=== WHAT IS BEING ASKED ===
Could you repeat the data word for word while skipping the pictures?

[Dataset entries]

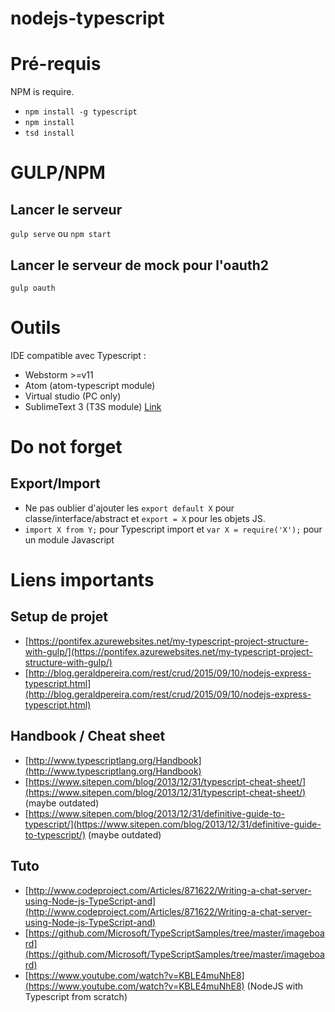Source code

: # nodejs-typescript

# Pré-requis

NPM is require.

* ``` npm install -g typescript ```
* ``` npm install ``` 
* ``` tsd install ```

# GULP/NPM

## Lancer le serveur

``` gulp serve ``` ou ``` npm start ```

## Lancer le serveur de mock pour l'oauth2

``` gulp oauth ``` 

# Outils

IDE compatible avec Typescript :

 * Webstorm >=v11
 * Atom (atom-typescript module)
 * Virtual studio (PC only)
 * SublimeText 3 (T3S module) [Link](https://www.airpair.com/typescript/posts/typescript-development-with-gulp-and-sublime-text)

# Do not forget

## Export/Import
 * Ne pas oublier d'ajouter les ``` export default X ``` pour classe/interface/abstract et ``` export = X ``` pour les objets JS.
 * ``` import X from Y; ``` pour Typescript import et ``` var X = require('X'); ``` pour un module Javascript

# Liens importants 

## Setup de projet
 * [https://pontifex.azurewebsites.net/my-typescript-project-structure-with-gulp/](https://pontifex.azurewebsites.net/my-typescript-project-structure-with-gulp/)
 * [http://blog.geraldpereira.com/rest/crud/2015/09/10/nodejs-express-typescript.html](http://blog.geraldpereira.com/rest/crud/2015/09/10/nodejs-express-typescript.html)

## Handbook / Cheat sheet
 * [http://www.typescriptlang.org/Handbook](http://www.typescriptlang.org/Handbook)
 * [https://www.sitepen.com/blog/2013/12/31/typescript-cheat-sheet/](https://www.sitepen.com/blog/2013/12/31/typescript-cheat-sheet/) (maybe outdated)
 * [https://www.sitepen.com/blog/2013/12/31/definitive-guide-to-typescript/](https://www.sitepen.com/blog/2013/12/31/definitive-guide-to-typescript/) (maybe outdated)

## Tuto
 * [http://www.codeproject.com/Articles/871622/Writing-a-chat-server-using-Node-js-TypeScript-and](http://www.codeproject.com/Articles/871622/Writing-a-chat-server-using-Node-js-TypeScript-and)
 * [https://github.com/Microsoft/TypeScriptSamples/tree/master/imageboard](https://github.com/Microsoft/TypeScriptSamples/tree/master/imageboard)
 * [https://www.youtube.com/watch?v=KBLE4muNhE8](https://www.youtube.com/watch?v=KBLE4muNhE8) (NodeJS with Typescript from scratch)
 
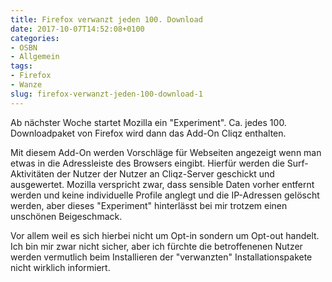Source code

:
 ```yaml
---
title: Firefox verwanzt jeden 100. Download
date: 2017-10-07T14:52:08+0100
categories:
- OSBN
- Allgemein
tags:
- Firefox
- Wanze
slug: firefox-verwanzt-jeden-100-download-1
---
```

Ab nächster Woche startet Mozilla ein "Experiment". Ca. jedes 100. Downloadpaket von Firefox wird dann das Add-On Cliqz enthalten.

Mit diesem Add-On werden Vorschläge für Webseiten angezeigt wenn man etwas in die Adressleiste des Browsers eingibt. Hierfür werden die Surf-Aktivitäten der Nutzer der Nutzer an Cliqz-Server geschickt und ausgewertet. Mozilla verspricht zwar, dass sensible Daten vorher entfernt werden und keine individuelle Profile anglegt und die IP-Adressen gelöscht werden, aber dieses "Experiment" hinterlässt bei mir trotzem einen unschönen Beigeschmack.

Vor allem weil es sich hierbei nicht um Opt-in sondern um Opt-out handelt. Ich bin mir zwar nicht sicher, aber ich fürchte die betroffenenen Nutzer werden vermutlich beim Installieren der "verwanzten" Installationspakete nicht wirklich informiert.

=== OUTPUT ===
Source code

: # nodejs-typescript

# Pré-requis

NPM is require.

* ``` npm install -g typescript ```
* ``` npm install ``` 
* ``` tsd install ```

# GULP/NPM

## Lancer le serveur

``` gulp serve ``` ou ``` npm start ```

## Lancer le serveur de mock pour l'oauth2

``` gulp oauth ``` 

# Outils

IDE compatible avec Typescript :

 * Webstorm >=v11
 * Atom (atom-typescript module)
 * Virtual studio (PC only)
 * SublimeText 3 (T3S module) [Link](https://www.airpair.com/typescript/posts/typescript-development-with-gulp-and-sublime-text)

# Do not forget

## Export/Import
 * Ne pas oublier d'ajouter les ``` export default X ``` pour classe/interface/abstract et ``` export = X ``` pour les objets JS.
 * ``` import X from Y; ``` pour Typescript import et ``` var X = require('X'); ``` pour un module Javascript

# Liens importants 

## Setup de projet
 * [https://pontifex.azurewebsites.net/my-typescript-project-structure-with-gulp/](https://pontifex.azurewebsites.net/my-typescript-project-structure-with-gulp/)
 * [http://blog.geraldpereira.com/rest/crud/2015/09/10/nodejs-express-typescript.html](http://blog.geraldpereira.com/rest/crud/2015/09/10/nodejs-express-typescript.html)

## Handbook / Cheat sheet
 * [http://www.typescriptlang.org/Handbook](http://www.typescriptlang.org/Handbook)
 * [https://www.sitepen.com/blog/2013/12/31/typescript-cheat-sheet/](https://www.sitepen.com/blog/2013/12/31/typescript-cheat-sheet/) (maybe outdated)
 * [https://www.sitepen.com/blog/2013/12/31/definitive-guide-to-typescript/](https://www.sitepen.com/blog/2013/12/31/definitive-guide-to-typescript/) (maybe outdated)

## Tuto
 * [http://www.codeproject.com/Articles/871622/Writing-a-chat-server-using-Node-js-TypeScript-and](http://www.codeproject.com/Articles/871622/Writing-a-chat-server-using-Node-js-TypeScript-and)
 * [https://github.com/Microsoft/TypeScriptSamples/tree/master/imageboard](https://github.com/Microsoft/TypeScriptSamples/tree/master/imageboard)
 * [https://www.youtube.com/watch?v=KBLE4muNhE8](https://www.youtube.com/watch?v=KBLE4muNhE8) (NodeJS with Typescript from scratch)
 
Source code

:
 ```yaml
---
title: Firefox verwanzt jeden 100. Download
date: 2017-10-07T14:52:08+0100
categories:
- OSBN
- Allgemein
tags:
- Firefox
- Wanze
slug: firefox-verwanzt-jeden-100-download-1
---
```

Ab nächster Woche startet Mozilla ein "Experiment". Ca. jedes 100. Downloadpaket von Firefox wird dann das Add-On Cliqz enthalten.

Mit diesem Add-On werden Vorschläge für Webseiten angezeigt wenn man etwas in die Adressleiste des Browsers eingibt. Hierfür werden die Surf-Aktivitäten der Nutzer der Nutzer an Cliqz-Server geschickt und ausgewertet. Mozilla verspricht zwar, dass sensible Daten vorher entfernt werden und keine individuelle Profile anglegt und die IP-Adressen gelöscht werden, aber dieses "Experiment" hinterlässt bei mir trotzem einen unschönen Beigeschmack.

Vor allem weil es sich hierbei nicht um Opt-in sondern um Opt-out handelt. Ich bin mir zwar nicht sicher, aber ich fürchte die betroffenenen Nutzer werden vermutlich beim Installieren der "verwanzten" Installationspakete nicht wirklich informiert.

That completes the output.